APM

Alert policies

 

Learn how to:

  • Use alert policies in your environment.
  • Identify components that make up an alert policy.
  • Create an alert policy and set incident preferences.

Transcript:

New Relic Alerting is a flexible, centralized alerting system that allows you to create and manage alert policies that fit your environment, and focus on the metrics you care about most, in a simple and intuitive way. This tutorial will cover how an alert policy works, the components that make up an alert policy, and how to create an alert policy and set incident preferences.

An alert policy is a container for conditions. Each condition has a critical and warning threshold level for a specific part of an app, such as Apdex, error rate, or a specific key transaction, to name just a few examples. When an app's performance dips below a condition's minimum threshold settings, it will trigger an alert. By setting meaningful thresholds for your app in each condition, your policies will trigger alerts, so you know when you need to get in and fix things before more serious problems arise.

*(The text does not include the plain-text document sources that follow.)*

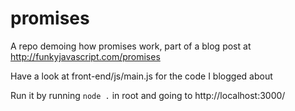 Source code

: # promises
A repo demoing how promises work, part of a blog post at http://funkyjavascript.com/promises

Have a look at front-end/js/main.js for the code I blogged about

Run it by running `node .` in root and going to http://localhost:3000/
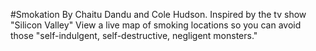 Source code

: #Smokation
By Chaitu Dandu and Cole Hudson.
Inspired by the tv show "Silicon Valley"
View a live map of smoking locations so you can avoid those "self-indulgent, self-destructive, negligent monsters."

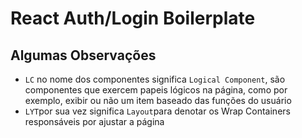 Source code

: # React Auth/Login Boilerplate

## Algumas Observações

- `LC` no nome dos componentes significa `Logical Component`, são componentes que exercem papeis lógicos na página, como por exemplo, exibir ou não um item baseado das funções do usuário
- `LYT`por sua vez significa `Layout`para denotar os Wrap Containers responsáveis por ajustar a página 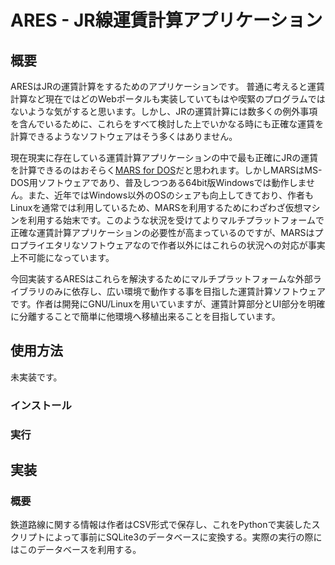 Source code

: ARES - JR線運賃計算アプリケーション
===================================
概要
------------
ARESはJRの運賃計算をするためのアプリケーションです。
普通に考えると運賃計算など現在ではどのWebポータルも実装していてもはや喫緊のプログラムではないような気がすると思います。しかし、JRの運賃計算には数多くの例外事項を含んでいるために、これらをすべて検討した上でいかなる時にも正確な運賃を計算できるようなソフトウェアはそう多くはありません。

現在現実に存在している運賃計算アプリケーションの中で最も正確にJRの運賃を計算できるのはおそらく[MARS for DOS](http://www.swa.gr.jp/pub/mars/ "SWA - MARS for DOS")だと思われます。しかしMARSはMS-DOS用ソフトウェアであり、普及しつつある64bit版Windowsでは動作しません。また、近年ではWindows以外のOSのシェアも向上してきており、作者もLinuxを通常では利用しているため、MARSを利用するためにわざわざ仮想マシンを利用する始末です。このような状況を受けてよりマルチプラットフォームで正確な運賃計算アプリケーションの必要性が高まっているのですが、MARSはプロプライエタリなソフトウェアなので作者以外にはこれらの状況への対応が事実上不可能になっています。

今回実装するARESはこれらを解決するためにマルチプラットフォームな外部ライブラリのみに依存し、広い環境で動作する事を目指した運賃計算ソフトウェアです。作者は開発にGNU/Linuxを用いていますが、運賃計算部分とUI部分を明確に分離することで簡単に他環境へ移植出来ることを目指しています。

使用方法
------------
未実装です。
### インストール ###
### 実行 ###

実装
------------
### 概要 ###
鉄道路線に関する情報は作者はCSV形式で保存し、これをPythonで実装したスクリプトによって事前にSQLite3のデータベースに変換する。実際の実行の際にはこのデータベースを利用する。
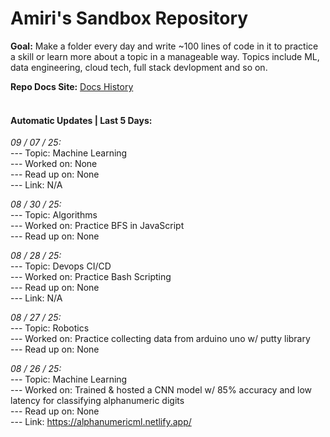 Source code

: # Amiri's Sandbox Repository

**Goal:** Make a folder every day and write ~100 lines of code in it to practice a skill or learn more about a topic in a manageable way. Topics include ML, data engineering, cloud tech, full stack devlopment and so on. <br> 

 **Repo Docs Site:** [Docs History](https://amirihayes.github.io/sandbox/) <br><br> 

#### Automatic Updates | Last 5 Days: 

<em>09 / 07 / 25: </em>  
---  Topic: Machine Learning  
---  Worked on: None  
---  Read up on: None  
---  Link: N/A  

<em>08 / 30 / 25: </em>  
---  Topic: Algorithms  
---  Worked on: Practice BFS in JavaScript  
---  Read up on: None  

<em>08 / 28 / 25: </em>  
---  Topic: Devops CI/CD  
---  Worked on: Practice Bash Scripting  
---  Read up on: None  
---  Link: N/A  

<em>08 / 27 / 25: </em>  
---  Topic: Robotics  
---  Worked on: Practice collecting data from arduino uno w/ putty library  
---  Read up on: None  

<em>08 / 26 / 25: </em>  
---  Topic: Machine Learning  
---  Worked on: Trained & hosted a CNN model w/ 85% accuracy and low latency for classifying alphanumeric digits  
---  Read up on: None  
---  Link: https://alphanumericml.netlify.app/  

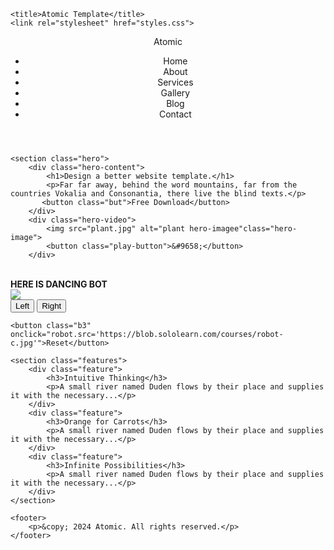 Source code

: <!DOCTYPE html>
<html lang="en">
<head>
    
    <title>Atomic Template</title>
    <link rel="stylesheet" href="styles.css">
</head>
<body>
    <header>
        <nav>
            <div class="logo">Atomic</div>
            <ul id="li">
                <li>Home</li>
                <li>About</li>
                <li>Services</li>
                <li>Gallery</li>
                <li>Blog</li>
                <li>Contact</li>
            </ul>
        </nav>
    </header>

    <section class="hero">
        <div class="hero-content">
            <h1>Design a better website template.</h1>
            <p>Far far away, behind the word mountains, far from the countries Vokalia and Consonantia, there live the blind texts.</p>
           <button class="but">Free Download</button>
        </div>
        <div class="hero-video">
            <img src="plant.jpg" alt="plant hero-imagee"class="hero-image">
            <button class="play-button">&#9658;</button>
        </div>
   </section><br>
   <section></section>
   <div class="bo"
    <h3 class="h3"><strong>HERE IS DANCING BOT</strong></h3>
    </div>
    </section>
   <section>
     <img id="robot"  class="bot"
    src="https://blob.sololearn.com/courses/robot-c.jpg"><br>
    <button class="b1"
    onclick="robot.src='https://blob.sololearn.com/courses/robot-l.jpg'">
    Left</button>
    <button class="b2"
    onclick="robot.src='https://blob.sololearn.com/courses/robot-r.jpg'">
    Right</button>    
    
    <button class="b3" onclick="robot.src='https://blob.sololearn.com/courses/robot-c.jpg'">Reset</button>
   </section>

    <section class="features">
        <div class="feature">
            <h3>Intuitive Thinking</h3>
            <p>A small river named Duden flows by their place and supplies it with the necessary...</p>
        </div>
        <div class="feature">
            <h3>Orange for Carrots</h3>
            <p>A small river named Duden flows by their place and supplies it with the necessary...</p>
        </div>
        <div class="feature">
            <h3>Infinite Possibilities</h3>
            <p>A small river named Duden flows by their place and supplies it with the necessary...</p>
        </div>
    </section>

    <footer>
        <p>&copy; 2024 Atomic. All rights reserved.</p>
    </footer>
</body>
</html>
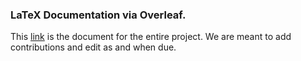 ### LaTeX Documentation via Overleaf.
This [link](https://www.overleaf.com/6139216243wxgdjchpmxkw) is the document for the entire project. We are meant to add contributions and edit as and when due.
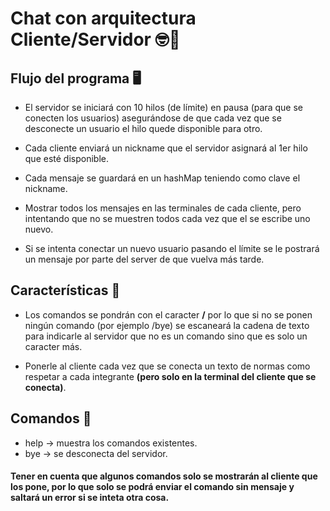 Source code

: # Chat con arquitectura Cliente/Servidor 🤓🥵

## Flujo del programa 🖥️

- El servidor se iniciará con 10 hilos (de límite) en pausa (para que se conecten los usuarios) asegurándose de que cada vez que se desconecte un usuario el hilo quede disponible para otro.

- Cada cliente enviará un nickname que el servidor asignará al 1er hilo que esté disponible.

- Cada mensaje se guardará en un hashMap teniendo como clave el nickname.

- Mostrar todos los mensajes en las terminales de cada cliente, pero intentando que no se muestren todos cada vez que el se escribe uno nuevo.

- Si se intenta conectar un nuevo usuario pasando el límite se le postrará un mensaje por parte del server de que vuelva más tarde.

## Características 🔑

- Los comandos se pondrán con el caracter **/** por lo que si no se ponen ningún comando (por ejemplo /bye) se escaneará la cadena de texto para indicarle al servidor que no es un comando sino que es solo un caracter más.

- Ponerle al cliente cada vez que se conecta un texto de normas como respetar a cada integrante **(pero solo en la terminal del cliente que se conecta)**.

## Comandos 🔡
- help -> muestra los comandos existentes.
- bye -> se desconecta del servidor.
  
#### Tener en cuenta que algunos comandos solo se mostrarán al cliente que los pone, por lo que solo se podrá enviar el comando sin mensaje y saltará un error si se inteta otra cosa.

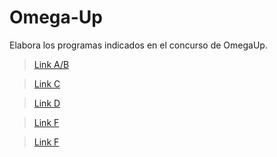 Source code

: # Omega-Up
Elabora los programas indicados en el concurso de OmegaUp.
>[Link A/B](https://github.com/Taigach080/Omega-Up/pull/1#issue-1358199851)


>[Link C](https://github.com/Taigach080/Omega-Up/pull/2#issue-1358239944)


>[Link D](https://github.com/Taigach080/Omega-Up/pull/3)



>[Link F](https://github.com/Taigach080/Omega-Up/compare/main...Taigach080-patch-3?quick_pull=1)


>[Link F](https://github.com/Taigach080/Omega-Up/pull/4)
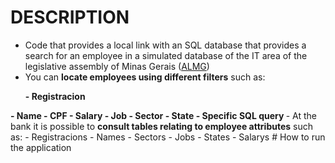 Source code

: # DESCRIPTION
- Code that provides a local link with an SQL database that provides a search for an employee in a simulated database of the IT area of ​​the legislative assembly of Minas Gerais (<a href= "https://www.almg.gov.br/" target="_blank">ALMG</a>)
- You can <b>locate employees using different filters</b> such as:
<b>
<ul>- Registracion </ul>
  - Name
  - CPF
  - Salary
  - Job
  - Sector
  - State
  - Specific SQL query
</b>
- At the bank it is possible to <b>consult tables relating to employee attributes</b> such as:
  - Registracions
  - Names
  - Sectors
  - Jobs
  - States
  - Salarys
# How to run the application
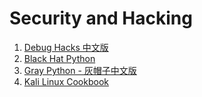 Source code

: # Security and Hacking

1. [Debug Hacks 中文版](../../04-pdf/files/Debug%20Hacks-cn.pdf)
2. [Black Hat Python](../../04-pdf/files/Black%20Hat%20Python.pdf)
3. [Gray Python - 灰帽子中文版](../../04-pdf/files/Gray%20Python-cn.pdf)
4. [Kali Linux Cookbook](../../04-pdf/files/Kali%20Linux%20Cookbook.pdf)
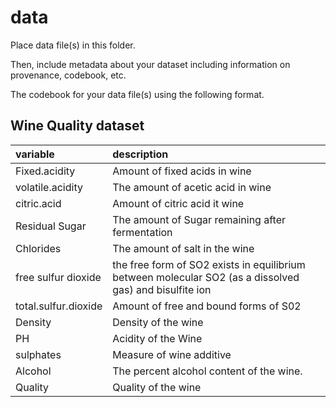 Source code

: # data

Place data file(s) in this folder.

Then, include metadata about your dataset including information on provenance, codebook, etc.

The codebook for your data file(s) using the following format.

## Wine Quality dataset

|variable         |description |
|:----------------|:-----------|
|Fixed.acidity     |Amount of fixed acids in wine|
|volatile.acidity | The amount of acetic acid in wine |
|citric.acid       | Amount of citric acid it wine |
|Residual Sugar       |The amount of Sugar remaining after fermentation|
|Chlorides          | The amount of salt in the wine |
|free sulfur dioxide         |the free form of SO2 exists in equilibrium between molecular SO2 (as a dissolved gas) and bisulfite ion|
|total.sulfur.dioxide|Amount of free and bound forms of S02  |
|Density           |Density of the wine |
|     PH      | Acidity of the Wine  |
|  sulphates         | Measure of wine additive |
|  Alcohol         | The percent alcohol content of the wine. |
|  Quality         | Quality of the wine |

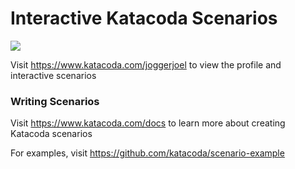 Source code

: # Interactive Katacoda Scenarios

[![](http://shields.katacoda.com/katacoda/joggerjoel/count.svg)](https://www.katacoda.com/joggerjoel "Get your profile on Katacoda.com")

Visit https://www.katacoda.com/joggerjoel to view the profile and interactive scenarios

### Writing Scenarios
Visit https://www.katacoda.com/docs to learn more about creating Katacoda scenarios

For examples, visit https://github.com/katacoda/scenario-example
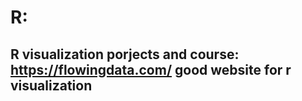 # R:
## R visualization porjects and course: https://flowingdata.com/  good website for r visualization
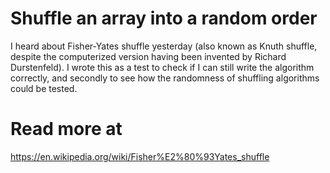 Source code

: # Shuffle an array into a random order

I heard about Fisher-Yates shuffle yesterday
(also known as Knuth shuffle, despite the computerized version having
been invented by Richard Durstenfeld). I wrote this as a test to check
if I can still write the algorithm correctly, and secondly to see how
the randomness of shuffling algorithms could be tested.

# Read more at

https://en.wikipedia.org/wiki/Fisher%E2%80%93Yates_shuffle
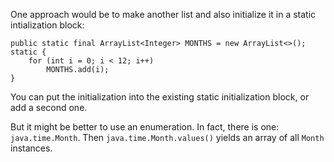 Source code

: One approach would be to make another list and also initialize it in a static intialization block:

    public static final ArrayList<Integer> MONTHS = new ArrayList<>();
    static {
        for (int i = 0; i < 12; i++)
            MONTHS.add(i);
    }
    
You can put the initialization into the existing static initialization block, or add a second one.    

But it might be better to use an enumeration. In fact, there is one: `java.time.Month`. Then `java.time.Month.values()` yields an array of all `Month` instances.
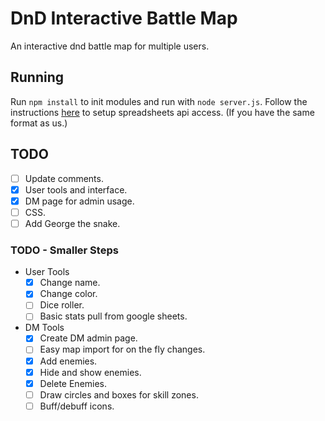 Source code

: # DnD Interactive Battle Map
An interactive dnd battle map for multiple users.

## Running
Run `npm install` to init modules and run with `node server.js`.
Follow the instructions [here](https://developers.google.com/sheets/api/quickstart/nodejs) to setup spreadsheets api access. (If you have the same format as us.)

## TODO
 - [ ] Update comments.
 - [x] User tools and interface.
 - [x] DM page for admin usage.
 - [ ] CSS.
 - [ ] Add George the snake.

### TODO - Smaller Steps
 - User Tools
   - [x] Change name.
   - [x] Change color.
   - [ ] Dice roller.
   - [ ] Basic stats pull from google sheets.
 - DM Tools
   - [x] Create DM admin page.
   - [ ] Easy map import for on the fly changes.
   - [x] Add enemies.
   - [x] Hide and show enemies.
   - [x] Delete Enemies.
   - [ ] Draw circles and boxes for skill zones.
   - [ ] Buff/debuff icons.
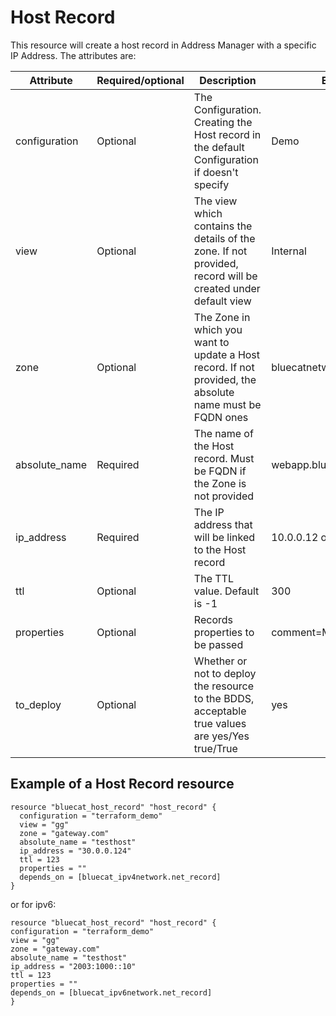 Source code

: # Host Record
This resource will create a host record in Address Manager with a specific IP Address. The attributes are:

| Attribute     | Required/optional | Description | Example                    |
|---------------| --- | --- |----------------------------|
| configuration | Optional | The Configuration. Creating the Host record in the default Configuration if doesn't specify | Demo                       |
| view          | Optional | The view which contains the details of the zone. If not provided, record will be created under default view | Internal                   |
| zone          | Optional | The Zone in which you want to update a Host record. If not provided, the absolute name must be FQDN ones | bluecatnetworks.com        |
| absolute_name | Required | The name of the Host record. Must be FQDN if the Zone is not provided | webapp.bluecatnetworks.com |
| ip_address    | Required | The IP address that will be linked to the Host record | 10.0.0.12 or 2003:1000::10 |
| ttl           | Optional | The TTL value. Default is -1  | 300                        |
| properties    | Optional | Records properties to be passed | comment=My comments        |
| to_deploy | Optional | Whether or not to deploy the resource to the BDDS, acceptable true values are yes/Yes true/True | yes |

## Example of a Host Record resource

    resource "bluecat_host_record" "host_record" {
      configuration = "terraform_demo"
      view = "gg"
      zone = "gateway.com"
      absolute_name = "testhost"
      ip_address = "30.0.0.124"
      ttl = 123
      properties = ""
      depends_on = [bluecat_ipv4network.net_record]
    }
or for ipv6:

    resource "bluecat_host_record" "host_record" {
    configuration = "terraform_demo"
    view = "gg"
    zone = "gateway.com"
    absolute_name = "testhost"
    ip_address = "2003:1000::10"
    ttl = 123
    properties = ""
    depends_on = [bluecat_ipv6network.net_record]
    }
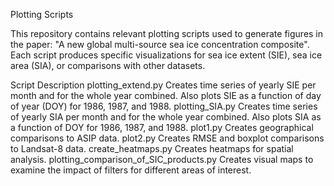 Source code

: Plotting Scripts

This repository contains relevant plotting scripts used to generate figures in the paper: "A new global multi-source sea ice concentration composite". Each script produces specific visualizations for sea ice extent (SIE), sea ice area (SIA), or comparisons with other datasets.

Script	Description
plotting_extend.py	Creates time series of yearly SIE per month and for the whole year combined. Also plots SIE as a function of day of year (DOY) for 1986, 1987, and 1988.
plotting_SIA.py	Creates time series of yearly SIA per month and for the whole year combined. Also plots SIA as a function of DOY for 1986, 1987, and 1988.
plot1.py	Creates geographical comparisons to ASIP data.
plot2.py	Creates RMSE and boxplot comparisons to Landsat-8 data.
create_heatmaps.py	Creates heatmaps for spatial analysis.
plotting_comparison_of_SIC_products.py	Creates visual maps to examine the impact of filters for different areas of interest.
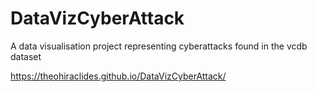 # DataVizCyberAttack
A data visualisation project representing cyberattacks found in the vcdb dataset


https://theohiraclides.github.io/DataVizCyberAttack/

To create and view alert policies for your app from your APM account, click on the "alerts" tab in the top menu bar. If you haven't ever used the alerting feature for your account, you will see this welcome page, and a step by step guide to walk you through creating a policy. However, since these only appear when you first use Alerting, I'm gonna walk you through this process without using these guides.

The default starting page for alerting is "open incidents". Right now, I don't have any incidents, so we see this page telling us to start with alert policies. So I'll go ahead and click on the alert policies tab in the "alerting" submenu at the top, which takes me to a list view of all alert policies associated with my account.

Below the alerting submenu on the right is a plus icon and a link to create a new alert policy. Before we create a new policy, let's start by opening an existing one to see what elements make up a policy, and how alert conditions are set up.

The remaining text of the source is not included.